朝日:再定義ってほどじゃないんですけど、ただひたすらに自分のやりたいことを目標にして作った『FREAK』を終えて、今度は聴いてもらう人に寄り添えるように、ちゃんと前向きなものが届くようにって、やっとちょっと意識できるようになりました。

-リクエスト・ライヴのときも思ったんですけど、面白さはもちろん、深い理解のうえでネクライトーキーの曲が好きな感じを受けて。そういうことも影響してるのかなと思ったんですけどどうですか?

藤田:面白さってネクライトーキーの良さだと思ってて、それはできるだけ表現できればいいと思ってます。届いたらいいなと。

朝日:シンプルに、聴いてくれてる人たちとも付き合いが長くなってきたなっていう。音のこととか、歌詞のことをすごく汲み取ってくれる人がこんなにたくさんいてくれるんだなって、最近また実感してます。

-ライヴが終わったあとにお客さんを見てると、これはやっぱりネクライトーキー以外では成就できないものだっていう気がすごいするんですよ。

もっさ:ありがたいです。

-具体的にアルバムの曲についてそれぞれにおうかがいするんですが、今のネクライトーキーらしい、今回のアルバムならではと思う曲、もしくはご自身の達成感がある曲を理由とともに教えてください。

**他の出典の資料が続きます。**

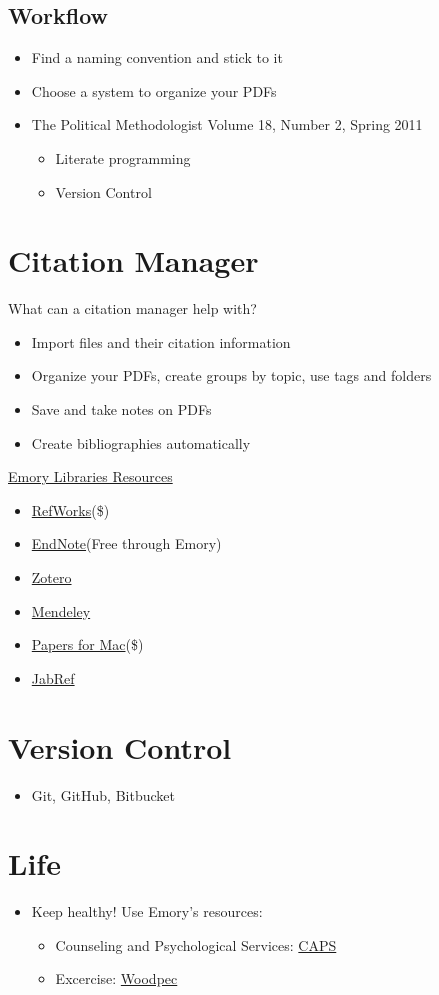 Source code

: \documentclass[11pt]{article}
\begin{document}
\subsection*{Workflow}
\begin{itemize}
  \item Find a naming convention and stick to it
  \item Choose a system to organize your PDFs
  \item The Political Methodologist Volume 18, Number 2, Spring 2011
  \begin{itemize}
    \item Literate programming
    \item Version Control
  \end{itemize}
\end{itemize}

\section*{Citation Manager}
What can a citation manager help with?
\begin{itemize}
  \item Import files and their citation information
  \item Organize your PDFs, create groups by topic, use tags and folders
  \item Save and take notes on PDFs
  \item Create bibliographies automatically
\end{itemize}
\href{https://guides.libraries.emory.edu/c.php?g=50756&p=325883}{Emory Libraries Resources}
\begin{itemize}
  \item \href{https://www.refworks.com}{RefWorks}(\$)
  \item \href{https://guides.libraries.emory.edu/main/endnote}{EndNote}(Free through Emory)
  \item \href{https://www.zotero.org/}{Zotero}
  \item \href{https://www.mendeley.com/}{Mendeley}
  \item \href{https://www.papersapp.com/}{Papers for Mac}(\$)
  \item \href{http://www.jabref.org/}{JabRef}
\end{itemize}

\section*{Version Control}
\begin{itemize}
  \item Git, GitHub, Bitbucket
\end{itemize}
\section*{Life}
\begin{itemize}
  \item Keep healthy! Use Emory's resources:
  \begin{itemize}
    \item Counseling and Psychological Services: \href{http://counseling.emory.edu/}{CAPS}
    \item Excercise: \href{http://play.emory.edu/}{Woodpec}
  \end{itemize}
\end{itemize}
\end{document}
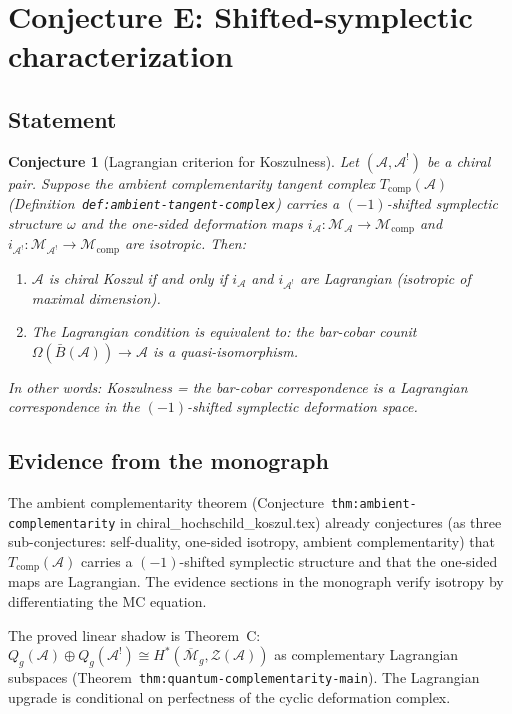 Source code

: \documentclass[11pt]{article}
\newcommand{\cA}{\mathcal{A}}
\newcommand{\cZ}{\mathcal{Z}}
\newcommand{\barB}{\bar{B}}
\theoremstyle{plain}
\newtheorem{conjecture}{Conjecture}[section]
\theoremstyle{definition}
\theoremstyle{remark}
\begin{document}
\section{Conjecture E: Shifted-symplectic characterization}
\label{sec:shifted-symplectic}

\subsection{Statement}

\begin{conjecture}[Lagrangian criterion for Koszulness]
\label{conj:lagrangian}
Let $(\cA, \cA^!)$ be a chiral pair.  Suppose the ambient
complementarity tangent complex $T_{\mathrm{comp}}(\cA)$
(Definition~\texttt{def:ambient-tangent-complex}) carries a
$(-1)$-shifted symplectic structure $\omega$ and the one-sided
deformation maps
$i_\cA \colon \mathcal{M}_\cA \to \mathcal{M}_{\mathrm{comp}}$
and
$i_{\cA^!} \colon \mathcal{M}_{\cA^!} \to \mathcal{M}_{\mathrm{comp}}$
are isotropic.  Then:
\begin{enumerate}[label=(\roman*)]
\item $\cA$ is chiral Koszul if and only if $i_\cA$ and
  $i_{\cA^!}$ are \emph{Lagrangian} (isotropic of maximal
  dimension).
\item The Lagrangian condition is equivalent to: the bar-cobar
  counit $\Omega(\barB(\cA)) \to \cA$ is a quasi-isomorphism.
\end{enumerate}
In other words: \emph{Koszulness = the bar-cobar correspondence
is a Lagrangian correspondence in the $(-1)$-shifted symplectic
deformation space.}
\end{conjecture}

\subsection{Evidence from the monograph}

The ambient complementarity theorem
(Conjecture~\texttt{thm:ambient-complementarity} in
chiral\_hochschild\_koszul.tex) already conjectures (as three
sub-conjectures: self-duality, one-sided isotropy, ambient
complementarity) that $T_{\mathrm{comp}}(\cA)$ carries a
$(-1)$-shifted symplectic structure and that the one-sided maps
are Lagrangian.  The evidence sections in the monograph verify
isotropy by differentiating the MC equation.

The proved linear shadow is Theorem~C: $Q_g(\cA) \oplus Q_g(\cA^!)
\cong H^*(\overline{\mathcal{M}}_g, \cZ(\cA))$ as complementary
Lagrangian subspaces
(Theorem~\texttt{thm:quantum-complementarity-main}).  The
Lagrangian upgrade is conditional on perfectness of the cyclic
deformation complex.
\end{document}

中村:「紫」が個人的に達成感があります。頭から入れてる音は「紫」の雰囲気を鍵盤でどう出そうかなって悩んだんですが、曲に寄り添ったいい音が作れて、個人的には満足してます。

-楽曲的にはちょっと海外インディーみのあるイントロというか。

朝日:ありますね(笑)。

-わりとエモ/シューゲイザー寄りな曲ってなかったなと思って。

朝日:新鮮な気持ちでしたね。俺結構好きだったから。

中村:あんまりなかったからやっててすごい楽しくて。

藤田:アレンジしてるなかでいろいろ形が変わったりしていた感じがあります。

タケイ:この曲は僕がサビでまさかの......。

藤田:私とか朝日さんがコーラス入れるとなんか違うってなって、寝てるタケちゃん(タケイ)起こしてコーラスしてもらいました(笑)。

タケイ:寝起きの声が収録されてます(笑)。

-その脱力感みたいなのがいいんでしょうね。

朝日:あんまりグイグイ前に出てくる声じゃなく、下を支える声が欲しかったので。

タケイ:まさかそっちの面で評価されるとは思っていなかったので、嬉しい気持ちがあります。

一同:(笑)

-(笑)ネクライトーキーの新しい側面という感じでフレッシュですね。

朝日:もっさのヴォーカルもすごいいい感じに録れてるよね。

もっさ:うん。録れてるよ。

-藤田さんはいかがですか?

藤田:「浪漫てっくもんすたあ」ですね。変わった音を出したり、サビの言葉の強さだったり。ネクライトーキーとしてもすごい大事だし、こういう遊び心のある曲で好きになってもらえるんじゃないかなっていう意味もあって。

朝日:レコーディング楽しかったな。

藤田:ベースもちょっと変わったエフェクトを使ってて。

朝日:シンベ(シンセ・ベース)チックな音が欲しくて。ドラムも、サビとそれ以外で......。

タケイ:打ち込みの音混ぜたりね。

朝日:そう、ガラッと変えたいっていう。その試行錯誤感はすごい楽しかった。

-ギター・リフも、単純にゲーム音楽というより任天堂リスペクト的な。この曲に朝日さんが"浪漫てっくもんすたあ"っていうタイトルを付けた理由はあるんですか?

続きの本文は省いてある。